Re: New EXPLAIN ANALYZE statement - Mailing list pgsql-patches

From Tom Lane
Subject Re: New EXPLAIN ANALYZE statement
Date
Msg-id 4179.995650774@sss.pgh.pa.us
Whole thread Raw
In response to New EXPLAIN ANALYZE statement  (Martijn van Oosterhout <kleptog@svana.org>)
Responses Re: New EXPLAIN ANALYZE statement  (Martijn van Oosterhout <kleptog@svana.org>)
List pgsql-patches
Martijn van Oosterhout <kleptog@svana.org> writes:
> It adds a few calls in a few strategic places in the executor. Each node in
> the query tree is accounted for separately. Only time processing the node is
> counted, not the time before and after. It also adds two new files.

I'm still unconvinced that this approach will yield values that can
meaningfully be compared to the planner's cost estimates.  However,
the thing I *really* object to about this patch is that the statistics-
collection overhead is paid by every query whether it's being EXPLAINed
or not.  Kindly set it up so that that's not true.  (One way to do that
is to have EXPLAIN be responsible for traversing the tree and attaching
instrumentation structs to the nodes; then at runtime, the work is done
iff the struct links are not NULL.)

> Currently only select statements are allowed. This is because I can't work
> out how to supress the actual effect of an UPDATE or DELETE query. I'm also
> assuming that SELECT queries can't be rewritten into something that actually
> changes something. Ouch! I just realised that functions can be called which
> could do anything, so I truly need something to suppress the results.

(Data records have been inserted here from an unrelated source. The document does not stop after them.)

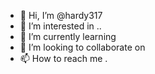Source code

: - 👋 Hi, I’m @hardy317 
- 👀 I’m interested in ..
- 🌱 I’m currently learning 
- 💞️ I’m looking to collaborate on 
- 📫 How to reach me .

<!---
hardy317/hardy317 is a ✨ special ✨ repository because its `README.md` (this file) appears on your GitHub profile.
You can click the Preview link to take a look at your changes.
--->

I think this is wrongheaded; one of the things that might be interesting
is to know how much of the runtime is actually spent in the executor
toplevel, doing the update/delete/trigger firing/whatever.  And if your
query is calling expensive functions, why would you not want to know
that?  The correct approach is to indeed do the query, full up, as-is.
(And you should probably include the end-to-end time, user, system and
wall-clock, in the printout.)  What's needed is to design the user
interface so that it does not surprise people that the query is
executed.  This suggests to me that it should not be called EXPLAIN,
but something else.  (No, not ANALYZE, that's taken.)


Random other comments:

> +    InstrStopNode( node->instrument );
> +
> +    if( TupIsNull(result) )
> +        InstrEndLoop( node->instrument );

I think this isn't gonna work right for Group nodes.

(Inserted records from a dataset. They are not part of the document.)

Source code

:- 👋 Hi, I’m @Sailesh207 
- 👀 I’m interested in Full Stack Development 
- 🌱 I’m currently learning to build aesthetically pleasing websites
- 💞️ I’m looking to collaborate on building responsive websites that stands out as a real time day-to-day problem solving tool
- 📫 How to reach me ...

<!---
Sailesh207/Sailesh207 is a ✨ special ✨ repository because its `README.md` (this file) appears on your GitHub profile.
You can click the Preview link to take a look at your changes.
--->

> +  int tuplecount;           /* Tuples so far this loop */

Call me silly, but I think the tuple and iteration counts should be
doubles, not ints, to avoid overflow issues.

> +    bzero( i, sizeof(Instrumentation) );

Don't use bzero; use the ANSI-standard routines (memset, etc).

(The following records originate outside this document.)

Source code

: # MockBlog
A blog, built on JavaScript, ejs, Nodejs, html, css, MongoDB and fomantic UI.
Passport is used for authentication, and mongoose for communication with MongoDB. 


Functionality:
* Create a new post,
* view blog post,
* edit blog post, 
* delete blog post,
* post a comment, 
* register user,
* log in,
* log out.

> +InstrStartNode( Instrumentation *i )    /* When we enter the node */
> +{
> +    if( !i )
> +        return;

This is just a personal thing, perhaps, but I *never* use a name like
"i" for anything except loop counters.  A struct argument ought to have
a less anonymous name.

> +    while( i->counter.tv_usec < 0 )
> +    {
> +        i->counter.tv_usec += 1000000;
> +        i->counter.tv_sec--;
> +    }

Don't you need to also reduce tv_usec to less than 1000000?  Else you
risk overflow of the usec field over successive executions.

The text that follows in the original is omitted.